Pictures paired with source code

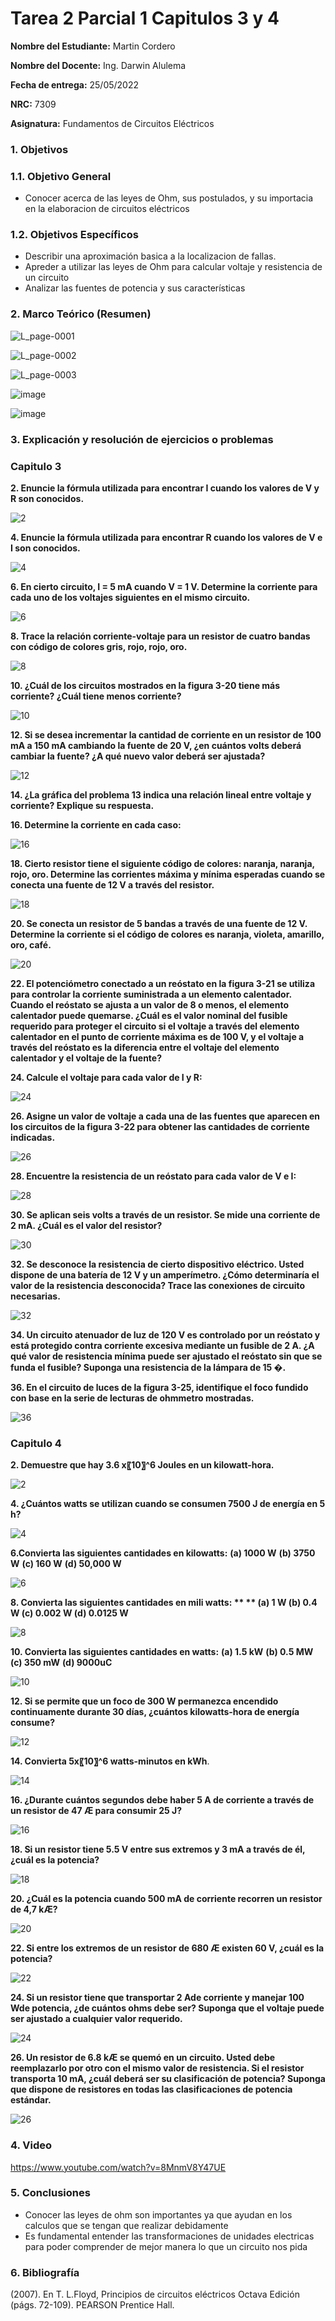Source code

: # Tarea 2 Parcial 1 Capitulos 3 y 4
**Nombre del Estudiante:** Martin Cordero

**Nombre del Docente:** Ing. Darwin Alulema

**Fecha de entrega:** 25/05/2022

**NRC:** 7309

**Asignatura:** Fundamentos de Circuitos Eléctricos

### **1.	Objetivos**

### **1.1.	Objetivo General**
* Conocer acerca de las leyes de Ohm, sus postulados, y su importacia en la elaboracion de circuitos eléctricos

### **1.2.	Objetivos Específicos**
* Describir una aproximación basica a la localizacion de fallas.
* Apreder a utilizar las leyes de Ohm para calcular voltaje y resistencia de un circuito
* Analizar las fuentes de potencia y sus características

### **2.	Marco Teórico (Resumen)**

![L_page-0001](https://user-images.githubusercontent.com/105742149/170427899-4b83db88-5f9b-4eae-b17c-9d94a88013e2.jpg)

![L_page-0002](https://user-images.githubusercontent.com/105742149/170427918-c42d2eed-8279-43b7-986b-1429f29e41ff.jpg)

![L_page-0003](https://user-images.githubusercontent.com/105742149/170427968-0bc5ad70-7862-475a-8e44-0ab7c7565a6a.jpg)

![image](https://user-images.githubusercontent.com/105742149/170427520-7b0894a8-4b92-404a-ae62-e76089556419.png)

![image](https://user-images.githubusercontent.com/105742149/170427758-bf94627b-ea51-484d-818c-fd5e1047e0cf.png)

### **3.	Explicación y resolución de ejercicios o problemas**

### **Capitulo 3**
**2. Enuncie la fórmula utilizada para encontrar I cuando los valores de V y R son conocidos.**

![2](https://user-images.githubusercontent.com/105742149/170500120-4abd02d2-11b2-48d4-b151-de4066016233.jpeg)

**4. Enuncie la fórmula utilizada para encontrar R cuando los valores de V e I son conocidos.**

![4](https://user-images.githubusercontent.com/105742149/170500158-70969cab-1965-418b-93e3-43c7de528959.jpeg)

**6. En cierto circuito, I = 5 mA cuando V = 1 V. Determine la corriente para cada uno de los voltajes siguientes en el mismo circuito.**

![6](https://user-images.githubusercontent.com/105742149/170500229-a4ad829f-ae72-46fd-bc09-fc443797cc54.jpeg)

**8. Trace la relación corriente-voltaje para un resistor de cuatro bandas con código de colores gris, rojo, rojo, oro.**

![8](https://user-images.githubusercontent.com/105742149/170500269-e10e3475-f200-4e28-9c85-665cbc6ea246.jpeg)

**10. ¿Cuál de los circuitos mostrados en la figura 3-20 tiene más corriente? ¿Cuál tiene menos corriente?**

![10](https://user-images.githubusercontent.com/105742149/170502074-dc485f79-c59d-4ff3-876c-ba13feeaa307.jpeg)

**12. Si se desea incrementar la cantidad de corriente en un resistor de 100 mA a 150 mA cambiando la fuente de 20 V, ¿en cuántos volts deberá cambiar la fuente? ¿A qué nuevo valor deberá ser ajustada?**

![12](https://user-images.githubusercontent.com/105742149/170500390-4bfa620e-9de3-4b26-ae0c-3527e2807ea1.jpeg)

**14. ¿La gráfica del problema 13 indica una relación lineal entre voltaje y corriente? Explique su respuesta.**

**16. Determine la corriente en cada caso:**

![16](https://user-images.githubusercontent.com/105742149/170502481-e5f3e2f6-16ef-4076-adda-daeff2045b94.jpeg)

**18. Cierto resistor tiene el siguiente código de colores: naranja, naranja, rojo, oro. Determine las corrientes máxima y mínima esperadas cuando se conecta una fuente de 12 V a través del resistor.**

![18](https://user-images.githubusercontent.com/105742149/170502508-35008ed0-e5d1-4967-8556-7adeae6a8f38.jpeg)

**20. Se conecta un resistor de 5 bandas a través de una fuente de 12 V. Determine la corriente si el código de colores es naranja, violeta, amarillo, oro, café.**

![20](https://user-images.githubusercontent.com/105742149/170502529-e995c3ed-ff04-4dbb-a772-e98048376646.jpeg)

**22. El potenciómetro conectado a un reóstato en la figura 3-21 se utiliza para controlar la corriente suministrada a un elemento calentador. Cuando el reóstato se ajusta a un valor de 8 o menos, el elemento calentador puede quemarse. ¿Cuál es el valor nominal del fusible requerido para proteger el circuito si el voltaje a través del elemento calentador en el punto de corriente máxima es de 100 V, y el voltaje a través del reóstato es la diferencia entre el voltaje del elemento calentador y el voltaje de la fuente?**

**24. Calcule el voltaje para cada valor de I y R:**

![24](https://user-images.githubusercontent.com/105742149/170502557-7b82cf07-04c3-4d62-b799-d1568af8e79e.jpeg)

**26. Asigne un valor de voltaje a cada una de las fuentes que aparecen en los circuitos de la figura 3-22 para obtener las cantidades de corriente indicadas.**

![26](https://user-images.githubusercontent.com/105742149/170502578-d410d1e7-62ab-446a-afd9-af596e22d7f8.jpeg)

**28. Encuentre la resistencia de un reóstato para cada valor de V e I:**

![28](https://user-images.githubusercontent.com/105742149/170502618-bccf7b8f-be11-4670-a775-a608d931e626.jpeg)

**30. Se aplican seis volts a través de un resistor. Se mide una corriente de 2 mA. ¿Cuál es el valor del resistor?**

![30](https://user-images.githubusercontent.com/105742149/170502654-f1ad794b-0445-4d3a-9386-f851042263b8.jpeg)

**32. Se desconoce la resistencia de cierto dispositivo eléctrico. Usted dispone de una batería de 12 V y un amperímetro. ¿Cómo determinaría el valor de la resistencia desconocida? Trace las conexiones de circuito necesarias.**

![32](https://user-images.githubusercontent.com/105742149/170503282-27206d77-7411-431d-b035-6230f8509511.jpeg)

**34. Un circuito atenuador de luz de 120 V es controlado por un reóstato y está protegido contra corriente excesiva mediante un fusible de 2 A. ¿A qué valor de resistencia mínima puede ser ajustado el reóstato sin que se funda el fusible? Suponga una resistencia de la lámpara de 15 �.**

**36. En el circuito de luces de la figura 3-25, identifique el foco fundido con base en la serie de lecturas de ohmmetro mostradas.**

![36](https://user-images.githubusercontent.com/105742149/170503572-0f099567-59c1-4acb-9f7f-924f1bf66dfc.jpeg)

### **Capitulo 4**

**2. Demuestre que hay 3.6 x〖10〗^6  Joules en un kilowatt-hora.**

![2](https://user-images.githubusercontent.com/105742149/170535613-0a2b0eea-2a78-40fe-8f36-bcb8bfb881af.jpeg)

**4. ¿Cuántos watts se utilizan cuando se consumen 7500 J de energía en 5 h?**

![4](https://user-images.githubusercontent.com/105742149/170535651-75ef2333-5a34-4752-a0aa-68abb1271435.jpeg)

**6.Convierta las siguientes cantidades en kilowatts:**
**(a) 1000 W**    **(b) 3750 W**            **(c) 160 W**               **(d) 50,000 W**

![6](https://user-images.githubusercontent.com/105742149/170535760-f7e5a242-2c78-481c-9d5a-413c95716638.jpeg)

**8. Convierta las siguientes cantidades en mili watts: **
** (a) 1 W             (b) 0.4 W               (c) 0.002 W            (d) 0.0125 W**

![8](https://user-images.githubusercontent.com/105742149/170535791-56bc63d2-9517-4c40-aa6a-30ab9af8d51c.jpeg)

**10. Convierta las siguientes cantidades en watts:** 
**(a) 1.5 kW**        **(b) 0.5 MW**           **(c) 350 mW**           **(d) 9000uC**

![10](https://user-images.githubusercontent.com/105742149/170535839-89f42fbe-3537-46ab-aa8e-e17e5c10d6a4.jpeg)

**12. Si se permite que un foco de 300 W permanezca encendido continuamente durante 30 días, ¿cuántos kilowatts-hora de energía consume?**

![12](https://user-images.githubusercontent.com/105742149/170535872-36983cbd-1d60-4a68-85cf-f885a3bc00a9.jpeg)

**14. Convierta 5x〖10〗^6 watts-minutos en kWh**.

![14](https://user-images.githubusercontent.com/105742149/170535912-c451d183-7526-4f9a-aae6-5d1fcbd8734a.jpeg)

**16. ¿Durante cuántos segundos debe haber 5 A de corriente a través de un resistor de 47 Æ para consumir 25 J?**

![16](https://user-images.githubusercontent.com/105742149/170536334-26c75a75-a8a2-4973-85c8-021b60b763ef.jpeg)

**18. Si un resistor tiene 5.5 V entre sus extremos y 3 mA a través de él, ¿cuál es la potencia?**

![18](https://user-images.githubusercontent.com/105742149/170536357-25bafacb-08e5-4dda-bf5a-62b26f76498b.jpeg)

**20. ¿Cuál es la potencia cuando 500 mA de corriente recorren un resistor de 4,7 kÆ?**

![20](https://user-images.githubusercontent.com/105742149/170536387-68d86299-ab0d-4980-9cde-c39526c29226.jpeg)

**22. Si entre los extremos de un resistor de 680 Æ existen 60 V, ¿cuál es la potencia?**

![22](https://user-images.githubusercontent.com/105742149/170536421-687c4dde-d801-483a-9feb-2db75c8002f8.jpeg)

**24. Si un resistor tiene que transportar 2 Ade corriente y manejar 100 Wde potencia, ¿de cuántos ohms debe ser? Suponga que el voltaje puede ser ajustado a cualquier valor requerido.**

![24](https://user-images.githubusercontent.com/105742149/170537466-3a48df62-750b-4439-ba6a-a88c11d98b74.jpeg)

**26. Un resistor de 6.8 kÆ se quemó en un circuito. Usted debe reemplazarlo por otro con el mismo valor de resistencia. Si el resistor transporta 10 mA, ¿cuál deberá ser su clasificación de potencia? Suponga que dispone de resistores en todas las clasificaciones de potencia estándar.**

![26](https://user-images.githubusercontent.com/105742149/170537491-5a577946-eaa9-4202-bb25-5636fd2e9db3.jpeg)

### **4.	Video**

https://www.youtube.com/watch?v=8MnmV8Y47UE

### **5.	Conclusiones**
*  Conocer las leyes de ohm son importantes ya que ayudan en los calculos que se tengan que realizar debidamente
*  Es fundamental entender las transformaciones de unidades electricas para poder comprender de mejor manera lo que un circuito nos pida 

### **6.	Bibliografía**
(2007). En T. L.Floyd, Principios de circuitos eléctricos Octava Edición (págs. 72-109). PEARSON Prentice Hall.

PROBLEM DETAILS: Please state how many lines in the entries above include the string "Conocer", and write only that number.

RESPONSE: 2